┌─ Supplied information

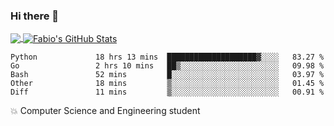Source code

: ### Hi there 👋
<a href="https://github.com/fabiovincenzi/fabiovincenzi">
  <img align="center" src="https://github-readme-stats.vercel.app/api/top-langs/?username=fabiovincenzi&title_color=ffffff&text_color=c9cacc&icon_color=2bbc8a&bg_color=1d1f21&langs_count=3" />
</a>
<a href="https://github.com/fabiovincenzi/fabiovincenzi">
  <img align="center" src="https://github-readme-stats.vercel.app/api?username=fabiovincenzi&show_icons=true&line_height=27&count_private=true&title_color=ffffff&text_color=c9cacc&icon_color=2bbc8a&bg_color=1d1f21" alt="Fabio's GitHub Stats" />
</a>
<!--START_SECTION:waka-->

```text
Python             18 hrs 13 mins  ████████████████████▓░░░░   83.27 %
Go                 2 hrs 10 mins   ██▒░░░░░░░░░░░░░░░░░░░░░░   09.98 %
Bash               52 mins         █░░░░░░░░░░░░░░░░░░░░░░░░   03.97 %
Other              18 mins         ▒░░░░░░░░░░░░░░░░░░░░░░░░   01.45 %
Diff               11 mins         ▒░░░░░░░░░░░░░░░░░░░░░░░░   00.91 %
```

<!--END_SECTION:waka-->

:boom: Computer Science and Engineering student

└─

== The problem ==
Scan the listing above and work out how many lines contain the string "waka"; reply with only that number.

== Solution to the exercise ==
2